Aklıma takılır dururdu, bu deyim. Hani çorbası tamam da, fırınla ne işi olurdu mercimeğin. Anımsayacaksınız bir ara silolardaki mercimek fazlasını eritmek için TRT, ha babam mercimekli yemek tarifleri veriyordu. Bir yeşilinden, bir kırmızısından. Bir köftesi, bir çorbası. Sabah akşam mercimek olmuştuk o dönem. Kanal tek, başka seçenek yok ki şöyle Ümit Ustalı, bol yağlı, lezzetli bir yemek hayali kurabilelim. İşte o dönemlerde bile fırında yapılmış bir mercimek yemeği yoktu. Bir tek börek hatırlıyorum, paçangaya benzer.
Hani benim de yemek kültürüm öyle ahım şahım değildir. Bir sarma bilirim zor yemeklerden, bir de mantı. Kuru fasulyeyi de fena yapmam hani. Yanına pilav, bir de soğan kıracaksın kurusundan, ama yumruğunla. İşte o kadar.
Konuyu saptırmayalım. Mevzu; mercimek neden fırınlanıyor?
Çağımızın (her türlü) bilgi deryası (çöplüğü de denebilir), Google Amcaya sordum. Çıkan sonuçlara gülmemek mümkün değil?
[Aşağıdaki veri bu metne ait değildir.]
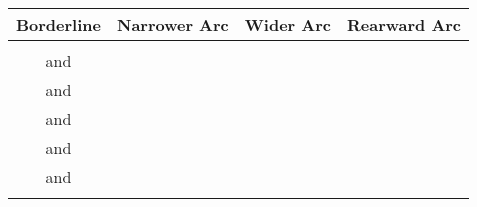 \begin{twocolumntablefloat}
\begin{twocolumntable}
\small
\begin{tabularx}{0.7\linewidth}{CCCC}
\toprule
Borderline&Narrower Arc&Wider Arc&Rearward Arc\\
\midrule
{}                                &\phantom{0}&\phantom{0}&\phantom{0}\\
\phantom{0} and \phantom{0}&\phantom{0}&\phantom{0}&\phantom{0}\\
\phantom{0} and \phantom{0}&\phantom{0}&\phantom{0}&\phantom{0}\\
\phantom{0} and \phantom{}&\phantom{0}&\phantom{}&\phantom{0}\\
\phantom{} and \phantom{}&\phantom{}&\phantom{}&\phantom{}\\
\phantom{} and \phantom{}&\phantom{}&\phantom{}&\phantom{}\\
                              &\phantom{}&\phantom{}&\phantom{}\\
\bottomrule
\end{tabularx}

\end{twocolumntable}


\end{twocolumntablefloat}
Sitenin birinde diyor ki; “Kuru bakliyat fırınlanır da pişirilirse, gaz oluşumunu önlemiş olursunuz.”
“Gaz olmayalım, en iyisi şu mercimeği fırına verelim sonra pişiririz,” diyen var mıdır acaba? Varsa, onlar ne tip insanlardır? Yaptıkları işlemin deyimsel anlamından haberdar mıdırlar? Yoksa onlar hala leylekler tarafından getirildiklerine mi inanmaktadırlar? Bilemiyorum.
Google’a soruyu doğru sorarsan, doğru cevap alırsın mantığından hareketle, bu kez, “Fırında mercimek” yazdım. İşte o saat Oktay Ustalı yemek tarifleri diziliverdi. İlk çıkan sitenin fonunda bizim Sivaslı Cindy sırıtıyor. Mercimeği fırına o mu verecek, yoksa fırında mercimeği o mu pişiriyor pek anlayamadım ama tarife şöyle bir baktım; içinde mantar, havuç filan var. Benim damak tadı muhayyilem, mantarla mercimeği pek öpüştüremedi. Fakat yine de merak edenleriniz olabilir diye sitenin adresini ekliyorum.
İşin kötüsü ben hala bu sözün gerçek anlamıyla, deyimsel anlamı arasında zerre kadar bağ kurabilmiş değilim. Hani söz “Güveci fırına vermek” olsaydı, bal gibi olurdu, ama mercimekle olmuyor yahu!